### Description of the task
Every record is to be printed exactly as written; pictures are to be omitted.

### Given records
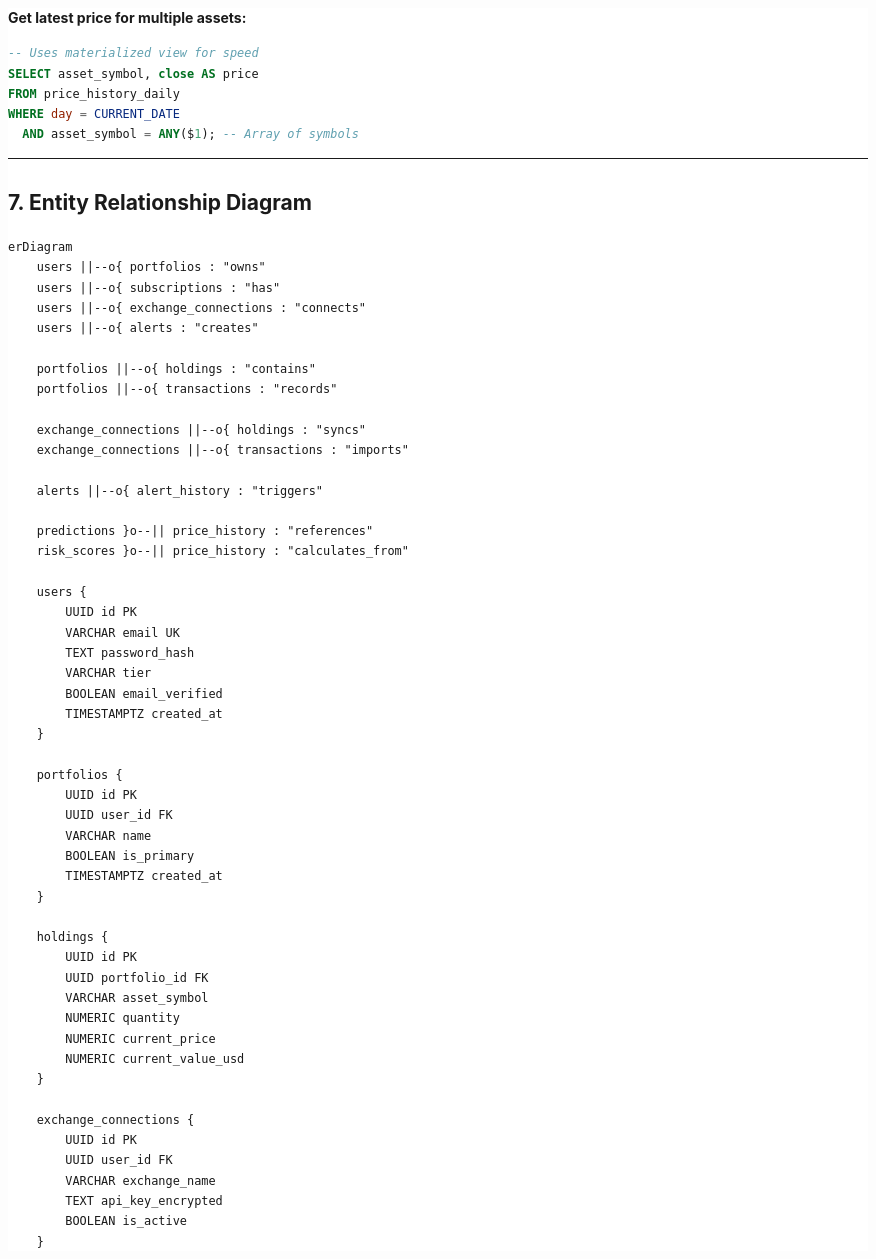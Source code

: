 **Get latest price for multiple assets:**
```sql
-- Uses materialized view for speed
SELECT asset_symbol, close AS price
FROM price_history_daily
WHERE day = CURRENT_DATE
  AND asset_symbol = ANY($1); -- Array of symbols
```

---

## 7. Entity Relationship Diagram

```mermaid
erDiagram
    users ||--o{ portfolios : "owns"
    users ||--o{ subscriptions : "has"
    users ||--o{ exchange_connections : "connects"
    users ||--o{ alerts : "creates"

    portfolios ||--o{ holdings : "contains"
    portfolios ||--o{ transactions : "records"

    exchange_connections ||--o{ holdings : "syncs"
    exchange_connections ||--o{ transactions : "imports"

    alerts ||--o{ alert_history : "triggers"

    predictions }o--|| price_history : "references"
    risk_scores }o--|| price_history : "calculates_from"

    users {
        UUID id PK
        VARCHAR email UK
        TEXT password_hash
        VARCHAR tier
        BOOLEAN email_verified
        TIMESTAMPTZ created_at
    }

    portfolios {
        UUID id PK
        UUID user_id FK
        VARCHAR name
        BOOLEAN is_primary
        TIMESTAMPTZ created_at
    }

    holdings {
        UUID id PK
        UUID portfolio_id FK
        VARCHAR asset_symbol
        NUMERIC quantity
        NUMERIC current_price
        NUMERIC current_value_usd
    }

    exchange_connections {
        UUID id PK
        UUID user_id FK
        VARCHAR exchange_name
        TEXT api_key_encrypted
        BOOLEAN is_active
    }
```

### Reply
Source code

: **Get latest price for multiple assets:**
```sql
-- Uses materialized view for speed
SELECT asset_symbol, close AS price
FROM price_history_daily
WHERE day = CURRENT_DATE
  AND asset_symbol = ANY($1); -- Array of symbols
```

---

## 7. Entity Relationship Diagram

```mermaid
erDiagram
    users ||--o{ portfolios : "owns"
    users ||--o{ subscriptions : "has"
    users ||--o{ exchange_connections : "connects"
    users ||--o{ alerts : "creates"

    portfolios ||--o{ holdings : "contains"
    portfolios ||--o{ transactions : "records"

    exchange_connections ||--o{ holdings : "syncs"
    exchange_connections ||--o{ transactions : "imports"

    alerts ||--o{ alert_history : "triggers"

    predictions }o--|| price_history : "references"
    risk_scores }o--|| price_history : "calculates_from"

    users {
        UUID id PK
        VARCHAR email UK
        TEXT password_hash
        VARCHAR tier
        BOOLEAN email_verified
        TIMESTAMPTZ created_at
    }

    portfolios {
        UUID id PK
        UUID user_id FK
        VARCHAR name
        BOOLEAN is_primary
        TIMESTAMPTZ created_at
    }

    holdings {
        UUID id PK
        UUID portfolio_id FK
        VARCHAR asset_symbol
        NUMERIC quantity
        NUMERIC current_price
        NUMERIC current_value_usd
    }

    exchange_connections {
        UUID id PK
        UUID user_id FK
        VARCHAR exchange_name
        TEXT api_key_encrypted
        BOOLEAN is_active
    }
```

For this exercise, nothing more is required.